The Republicans made some vague promises to our fight ing men here in this hall last month about what they will do for them after the war. That's pretty good from a bunch that wouldn't even give them the opportunity to vote during the war. I've seen the Constitution used for a lot of fine purposes, but that is the first time I ever saw it misused as a cudgel to drive millions of fighting Americans away from their own ballot boxes.

Many Republican leaders, sounding the real keynote and purpose of the Republican party in this fateful year say: "There has not been a single constructive accomplishment brought about by the Roosevelt Administration." Reactionary Republicans have resisted every progressive measure of this Administration and bitterly oppose them now. They remind me of the cantankerous old grumbler who on his ninety-second birthday was asked: "Uncle, you have lived to the ripe old age of 92; you must have seen a lot of changes in your time, haven't you?" Replied the uncle: "Yes, and I'm agin' every one of them."

I read a graphic, if not elegant, poem the other day describing the Republican opposition. It read as follows:

"Twelve Long Years"

"The Republicans for twelve long years
Have shed their coats and skins and tears
To tell their comrades how they feel
Regarding Roosevelt's New Deal.

"For twelve long years they've pled for votes,
But never mention nine-cent oats.
They say 'this New Deal stuff is rotten,'
But never speak or four-cent cotton.

"For twelve long years they've wept aloud,
And cussed this money-spending crowd.
They say 'Of liberty we are shorn,'
But not a breath of twelve-cent corn.

"For twelve long years they've been at sea,
And now they come to you and me
And offer us as bait for votes
More three-cent steers and nine-cent oats.
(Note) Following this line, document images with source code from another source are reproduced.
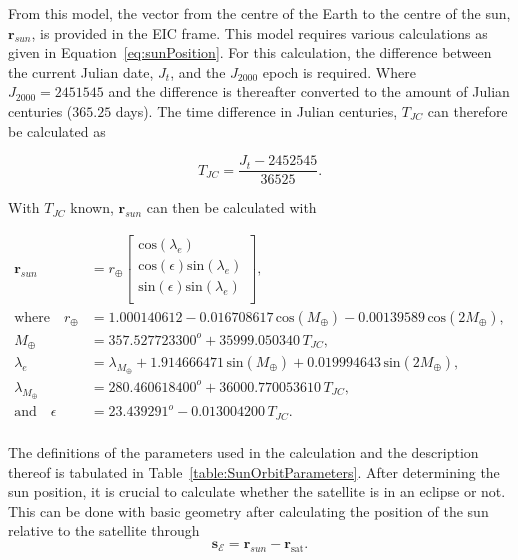 From this model, the vector from the centre of the Earth to the centre of the sun, $\mathbf{r}_{sun}$, is provided in the EIC frame. This model requires various calculations as given in Equation~\ref{eq:sunPosition}. For this calculation, the difference between the current Julian date, $J_t$, and the $J_{2000}$ epoch is required. Where $J_{2000} = \num{2451545}$ and the difference is thereafter converted to the amount of Julian centuries ($\num{365.25}$ days). The time difference in Julian centuries, $T_{JC}$ can therefore be calculated as 

\begin{equation}
T_{JC} = \frac{J_t - \num{2452545}}{\num{36525}}.
\end{equation}

With $T_{JC}$ known, $\mathbf{r}_{sun}$ can then be calculated with

\begin{equation}
\label{eq:sunPosition}
	\begin{aligned}
		\mathbf{r}_{sun} &= r_{\oplus} \begin{bmatrix}
		\text{cos}(\lambda_e) \\ \text{cos}(\epsilon)\text{sin}(\lambda_e) \\ \text{sin}(\epsilon)\text{sin}(\lambda_e) \\
		\end{bmatrix}, \\
		\text{where} \quad r_{\oplus} &= \num{1.000140612} - \num{0.016708617} \, \text{cos}(M_{\oplus}) - \num{0.00139589} \, \text{cos}(2M_{\oplus}), \\
		M_{\oplus} &= \num{357.527723300}^o + \num{35999.050340} \, T_{JC}, \\
		\lambda_e &= \lambda_{M_{\oplus}} + \num{1.914666471} \, \text{sin}(M_{\oplus}) + \num{0.019994643} \, \text{sin}(2M_{\oplus}), \\
		\lambda_{M_{\oplus}} &= \num{280.460618400}^o + \num{36000.770053610} \, T_{JC}, \\
		\text{and} \quad \epsilon &= \num{23.439291}^o - \num{0.013004200} \, T_{JC}. \\
	\end{aligned}
\end{equation}

The definitions of the parameters used in the calculation and the description thereof is tabulated in Table~\ref{table:SunOrbitParameters}. After determining the sun position, it is crucial to calculate whether the satellite is in an eclipse or not. This can be done with basic geometry after calculating the position of the sun relative to the satellite through
\begin{equation}
\mathbf{s}_{\mathcal{E}} = \mathbf{r}_{sun} - \mathbf{r}_{\text{sat}}.
\end{equation}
"For twelve long years they fume and fret,
Hammer and slander the 'New Deal set.'
They say to all: 'What a cheat!'
But forget to talk of two-bit wheat!

"They offer, as in days of old
A crown of thorns, a cross of gold,
More gilded promises—can you beat 'em?
Well, one sure thing, you can't eat 'em!"

My friends, the Democratic party has proved its worthiness of the peoples continued confidence.

Time and again we have seen the results of the President's leadership. Time and again our opponents have sought to fill the minds of the people with doubt and confusion, and time and again successes have dispelled the doubts, confounded the confusers, and confused the doubters.

The people have not been—they will not be—misled! They are doing a magnificent job. Men and women, boys and girls of all political parties, of every race and color and religious faith are proving themselves to be America's greatest generation.

Our enemies, dazed and bewildered, cannot understand the striking power, producing and building power of our military and civilian soldiers.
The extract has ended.